Лотье больше уже не принадлежал к Бурбонскому дворцу. Пока он заседал там, слова «группа», «партия» еще имели для него значение. Кто-то высказал удивление по поводу того, что Пуанкаре отдал пост министра иностранных дел Бриану, хотя не скрывал своего малопочтительного к нему отношения.
– Дело в том, что Бриан пользуется доверием всех партий, – отрезал Лотье.

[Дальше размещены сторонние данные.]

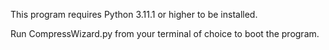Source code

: This program requires Python 3.11.1 or higher to be installed.

Run CompressWizard.py from your terminal of choice to boot the program.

– Скажите, мсье Лотье, – спросил я, – не объясняется ли влияние Бриана тем, что он убедил своих коллег в наличии у него чудодейственного порошка, с помощью которого ему удастся изменить тысячелетние инстинкты немцев и превратить волков в блеющих агнцев? Пуанкаре, конечно, не захотел восстановить палаты против себя. Депутаты могли бы заявить: «Министерство иностранных дел без Бриана? Значит, вы отказываетесь от сближения с Германией? Значит, вы хотите войны?»
Лотье ничего не ответил. Он впал в сонное состояние, которое наваливалось на него внезапно.
Эпилог
В следующем после подписания перемирия году я получил от двух молодых иностранцев любопытное письмо такого содержания:
Насколько я помню, ответил я им, по существу, следующее:
«Я не имею, я не знаю секрета, позволяющего разбогатеть. Мой опыт, которым вы просите с вами поделиться, напоминает мне лишь о том, чему я был обязан своей неисправимой сонливостью. Не один раз, входя в мою лавочку, любитель заставал меня дремлющим. Я слушал его, еще не вполне проснувшись, покачивал головой, мучительно пытаясь отвечать на вопросы. Принимая за отказ мое невразумительное бормотание, клиент постепенно увеличивал цену. Так что, когда я почти окончательно пробуждался, моя картина получала значительную надбавку. С полным правом можно сказать, что богатство приходит во время сна. И я желаю вам всяческих удач».
Приложение
I. Можно ли взвинтить цены на картины?
В рецензии на мою книгу «Воспоминания торговца картинами» («Меркюр де Франс» от 1 декабря 1937 года) господин Габриэль Брюне упрекает меня в том, что я «оставил в тени» «капитальный вопрос» истории современной живописи, который, «будто нарочно, имеет далеко не последнее значение».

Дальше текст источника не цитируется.